Tak hanya itu, peluang kerja sama antardaerah juga turut dibahas dalam pertemuan tersebut, termasuk potensi pengembangan sektor pariwisata dan penguatan ekonomi daerah berbasis kolaborasi.
Sementara itu, Bupati Sidoarjo Subandi menegaskan bahwa peningkatan PAD tidak hanya bertumpu pada sektor industri yang selama ini menjadi kekuatan utama Kabupaten Sidoarjo. Pemkab juga memperkuat sistem pengawasan dan pengelolaan pendapatan melalui teknologi digital.

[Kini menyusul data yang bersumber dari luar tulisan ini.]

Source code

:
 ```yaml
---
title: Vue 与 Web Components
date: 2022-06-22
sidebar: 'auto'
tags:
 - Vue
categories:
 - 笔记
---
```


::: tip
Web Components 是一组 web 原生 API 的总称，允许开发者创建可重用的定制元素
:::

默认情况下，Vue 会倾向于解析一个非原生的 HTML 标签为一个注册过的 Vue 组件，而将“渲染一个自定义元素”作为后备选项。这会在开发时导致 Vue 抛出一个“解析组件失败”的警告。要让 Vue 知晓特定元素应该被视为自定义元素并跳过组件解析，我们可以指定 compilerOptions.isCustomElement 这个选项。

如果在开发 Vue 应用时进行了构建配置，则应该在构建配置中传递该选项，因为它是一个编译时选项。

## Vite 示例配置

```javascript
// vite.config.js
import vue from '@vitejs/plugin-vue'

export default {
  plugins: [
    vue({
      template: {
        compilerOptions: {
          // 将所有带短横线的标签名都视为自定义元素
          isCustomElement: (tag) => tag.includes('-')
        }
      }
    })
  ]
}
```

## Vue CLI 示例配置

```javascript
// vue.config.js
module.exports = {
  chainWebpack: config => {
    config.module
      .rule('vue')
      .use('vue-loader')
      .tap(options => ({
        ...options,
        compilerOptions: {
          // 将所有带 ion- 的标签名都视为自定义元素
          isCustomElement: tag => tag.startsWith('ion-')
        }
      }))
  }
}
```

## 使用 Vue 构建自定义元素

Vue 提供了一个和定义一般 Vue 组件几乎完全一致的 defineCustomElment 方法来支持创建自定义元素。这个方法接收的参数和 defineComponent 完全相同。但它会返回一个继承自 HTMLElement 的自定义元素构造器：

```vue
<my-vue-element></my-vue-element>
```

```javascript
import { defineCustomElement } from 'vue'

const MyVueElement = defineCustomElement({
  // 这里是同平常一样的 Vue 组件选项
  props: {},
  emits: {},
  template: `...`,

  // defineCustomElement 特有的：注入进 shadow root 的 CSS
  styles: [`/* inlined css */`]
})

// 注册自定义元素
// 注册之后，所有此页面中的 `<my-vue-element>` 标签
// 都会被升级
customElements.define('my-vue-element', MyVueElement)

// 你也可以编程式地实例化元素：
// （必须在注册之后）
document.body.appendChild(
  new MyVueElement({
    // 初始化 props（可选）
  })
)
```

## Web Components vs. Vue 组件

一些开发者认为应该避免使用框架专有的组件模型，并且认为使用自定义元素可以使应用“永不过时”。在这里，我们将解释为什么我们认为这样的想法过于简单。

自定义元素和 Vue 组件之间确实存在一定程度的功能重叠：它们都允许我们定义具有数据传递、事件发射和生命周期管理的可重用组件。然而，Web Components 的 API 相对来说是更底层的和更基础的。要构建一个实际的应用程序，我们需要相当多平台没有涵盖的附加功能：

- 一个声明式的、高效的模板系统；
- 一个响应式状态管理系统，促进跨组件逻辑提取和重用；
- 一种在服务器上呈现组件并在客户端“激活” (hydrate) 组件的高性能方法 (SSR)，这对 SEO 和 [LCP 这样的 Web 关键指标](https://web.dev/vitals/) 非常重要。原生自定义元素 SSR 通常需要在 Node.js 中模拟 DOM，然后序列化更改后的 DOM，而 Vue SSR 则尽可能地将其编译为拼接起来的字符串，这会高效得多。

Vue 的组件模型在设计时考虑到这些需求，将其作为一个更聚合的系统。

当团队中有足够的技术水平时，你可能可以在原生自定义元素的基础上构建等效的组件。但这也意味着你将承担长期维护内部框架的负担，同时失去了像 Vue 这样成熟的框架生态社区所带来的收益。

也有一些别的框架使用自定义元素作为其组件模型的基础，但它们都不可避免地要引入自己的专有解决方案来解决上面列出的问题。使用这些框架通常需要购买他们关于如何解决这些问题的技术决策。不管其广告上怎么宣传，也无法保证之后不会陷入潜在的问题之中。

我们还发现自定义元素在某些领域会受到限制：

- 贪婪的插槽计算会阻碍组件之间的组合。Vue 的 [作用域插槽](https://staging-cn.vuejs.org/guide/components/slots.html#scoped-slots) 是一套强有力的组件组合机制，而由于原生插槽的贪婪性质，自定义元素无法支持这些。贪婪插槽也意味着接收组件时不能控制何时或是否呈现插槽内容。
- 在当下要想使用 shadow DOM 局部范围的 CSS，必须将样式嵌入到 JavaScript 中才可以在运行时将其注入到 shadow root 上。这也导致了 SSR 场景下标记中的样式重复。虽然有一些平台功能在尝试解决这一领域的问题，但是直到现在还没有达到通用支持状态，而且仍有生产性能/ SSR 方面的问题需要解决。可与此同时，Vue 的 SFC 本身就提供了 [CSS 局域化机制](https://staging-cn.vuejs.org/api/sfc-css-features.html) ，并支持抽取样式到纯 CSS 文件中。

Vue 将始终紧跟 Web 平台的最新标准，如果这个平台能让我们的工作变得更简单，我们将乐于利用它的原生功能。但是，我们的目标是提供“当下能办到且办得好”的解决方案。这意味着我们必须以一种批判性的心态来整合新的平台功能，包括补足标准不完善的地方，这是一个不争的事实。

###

Ia menjelaskan, Pemkab Sidoarjo telah menerapkan sistem dashboard monitoring untuk memantau perkembangan pendapatan daerah secara berkala. Sistem tersebut terintegrasi dengan transaksi non tunai sehingga potensi kebocoran retribusi dapat diminimalisir.
“Dengan sistem non tunai, semua transaksi dapat dipantau sehingga tidak ada celah retribusi yang melanggar,” kata Subandi.
Pemkab Sidoarjo juga tengah mengembangkan sistem data warehouse yang mengintegrasikan seluruh data dari organisasi perangkat daerah (OPD). Sistem ini nantinya menjadi pusat data pemerintahan yang dapat digunakan untuk memantau berbagai sektor secara real time.
Mulai dari pendapatan daerah, pengadaan barang dan jasa, pelayanan publik, hingga proyek strategis daerah akan terhubung dalam satu dashboard terpadu. Dengan begitu, pemerintah dapat melakukan evaluasi dan pengambilan kebijakan secara lebih cepat dan akurat.
Subandi menyebut langkah tersebut menjadi bagian dari upaya menciptakan tata kelola pemerintahan yang efektif, efisien, sekaligus transparan.
“Dashboard monitoring dan data warehouse akan mengintegrasikan data aktif dari seluruh OPD. Setelah data terkumpul dapat dibandingkan dan dipantau setiap saat,” jelasnya.
Menurutnya, penguatan digitalisasi pemerintahan menjadi instrumen penting dalam menggali potensi pendapatan daerah secara optimal. Terlebih di tengah kebijakan efisiensi anggaran, pemerintah daerah dituntut mampu bekerja lebih efektif dengan sistem yang terukur dan berbasis data.
Pemkab Sidoarjo berharap sinergi lintas OPD, dukungan DPRD, serta perluasan kerja sama dengan berbagai pihak dapat terus memperkuat kemandirian fiskal daerah. Dengan strategi tersebut, peningkatan PAD diharapkan tetap berjalan optimal meski pemerintah pusat menerapkan kebijakan penghematan anggaran.